WHAT IS REQUIRED:
Look through the records below, and copy out every line that holds the string "device".

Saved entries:
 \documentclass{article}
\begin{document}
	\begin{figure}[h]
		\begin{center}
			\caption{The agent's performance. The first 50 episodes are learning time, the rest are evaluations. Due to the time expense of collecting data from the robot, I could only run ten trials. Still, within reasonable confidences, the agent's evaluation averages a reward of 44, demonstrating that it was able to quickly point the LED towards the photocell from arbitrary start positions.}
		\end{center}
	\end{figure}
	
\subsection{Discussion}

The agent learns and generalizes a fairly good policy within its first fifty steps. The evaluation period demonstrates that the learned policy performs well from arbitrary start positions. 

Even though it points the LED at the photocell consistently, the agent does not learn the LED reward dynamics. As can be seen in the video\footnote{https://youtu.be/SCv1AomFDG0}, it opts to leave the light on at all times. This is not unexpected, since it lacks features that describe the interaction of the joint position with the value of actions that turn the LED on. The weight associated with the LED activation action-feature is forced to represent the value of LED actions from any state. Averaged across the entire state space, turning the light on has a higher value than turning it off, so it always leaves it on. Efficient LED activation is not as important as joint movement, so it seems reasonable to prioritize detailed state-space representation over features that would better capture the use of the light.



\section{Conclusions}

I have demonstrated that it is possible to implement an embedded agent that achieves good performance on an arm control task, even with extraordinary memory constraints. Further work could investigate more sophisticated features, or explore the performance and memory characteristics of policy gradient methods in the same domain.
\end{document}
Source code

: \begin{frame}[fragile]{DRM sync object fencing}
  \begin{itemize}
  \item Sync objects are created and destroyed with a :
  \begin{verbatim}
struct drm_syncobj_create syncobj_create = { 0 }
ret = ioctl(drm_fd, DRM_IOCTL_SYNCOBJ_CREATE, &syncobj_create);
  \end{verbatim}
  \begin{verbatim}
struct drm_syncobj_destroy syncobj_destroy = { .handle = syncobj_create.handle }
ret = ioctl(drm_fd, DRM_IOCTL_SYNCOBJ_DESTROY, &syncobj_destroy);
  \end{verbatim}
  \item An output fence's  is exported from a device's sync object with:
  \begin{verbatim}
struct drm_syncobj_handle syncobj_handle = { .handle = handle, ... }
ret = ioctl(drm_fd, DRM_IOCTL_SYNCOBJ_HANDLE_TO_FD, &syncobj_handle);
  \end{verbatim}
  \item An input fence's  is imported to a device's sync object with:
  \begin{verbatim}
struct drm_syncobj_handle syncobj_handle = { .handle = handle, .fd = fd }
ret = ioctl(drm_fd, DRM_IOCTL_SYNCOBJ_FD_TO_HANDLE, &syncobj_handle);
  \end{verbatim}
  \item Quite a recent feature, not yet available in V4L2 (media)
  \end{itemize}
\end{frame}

ANSWER BOX:
  \item An output fence's  is exported from a device's sync object with:
  \item An input fence's  is imported to a device's sync object with:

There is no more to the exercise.